Mi marido se levantó y desayunamos con las noticias en la tele y pocas palabras entre nosotros. Llevábamos días sin tener una de esas conversaciones tan estimulantes que aún surgían después de tantos años de matrimonio. Las preocupaciones nos volvían caricaturas de las personas que éramos no hace mucho tiempo.

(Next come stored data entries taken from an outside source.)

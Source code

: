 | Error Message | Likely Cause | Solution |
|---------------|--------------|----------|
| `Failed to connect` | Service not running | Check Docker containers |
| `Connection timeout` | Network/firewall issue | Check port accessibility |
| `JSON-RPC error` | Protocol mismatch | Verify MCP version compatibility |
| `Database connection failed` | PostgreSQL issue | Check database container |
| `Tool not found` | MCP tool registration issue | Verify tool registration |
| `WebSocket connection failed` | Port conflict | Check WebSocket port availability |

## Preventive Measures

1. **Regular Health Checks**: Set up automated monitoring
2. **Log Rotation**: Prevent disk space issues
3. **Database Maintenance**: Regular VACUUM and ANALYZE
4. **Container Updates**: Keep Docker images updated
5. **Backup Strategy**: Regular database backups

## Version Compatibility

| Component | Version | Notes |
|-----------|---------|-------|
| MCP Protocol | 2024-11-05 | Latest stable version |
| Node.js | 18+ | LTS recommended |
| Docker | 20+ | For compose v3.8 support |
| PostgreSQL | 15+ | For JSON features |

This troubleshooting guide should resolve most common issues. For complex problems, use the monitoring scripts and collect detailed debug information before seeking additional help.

No sé porqué no le dije nada sobre mi sueño, pensé que sería mejor así: si tocaba, lo celebraríamos por todo lo alto, y si resultaba ser un fiasco, no tendría que enfrentarme a su rostro amargado diciendo “te lo dije” sin usar palabras.
Bajé a hacer la compra y pasé por el local de apuestas. Llevaba la combinación apuntada, pero la recordaba a la perfección, se me había grabado a fuego en el cerebro. El hombre de la taquilla me deseo suerte con una sonrisa que era una mueca perfeccionada a lo largo de años de prácticas.
Nunca había sido aficionada a las apuestas, así que me sentí extraña cuando tuve el boleto en mis manos.
Llegó el martes, que era el día estipulado para el sorteo. Diego parecía más alterado que de costumbre, apenas comió durante el desayuno. Después me dio un largo beso en los labios y me dijo:
—Tengo que irme, cariño. Te quiero.
Me quedé tan sorprendida por su reacción que ni siquiera pregunté adónde iba, sólo pude ver que salía con su viejo maletín en la mano; algo extraño, pero yo estaba más pendiente de mis cosas.
Encendí la radio y escuche el sorteo con los dedos cruzados, mis pies daban golpecitos nerviosos en el suelo. El locutor dio el primer número: veinticuatro, di un respingo; trece, mi respiración se volvió agitada; cinco, el número de la suerte de mi marido, también lo tenía; quince, ¡ay Dios! Sentí un mareo; treinta, ¡era mi combinación! ¡La MÍA! Las estrellas eran la tres y las ocho; ¡Tenía un segundo premio!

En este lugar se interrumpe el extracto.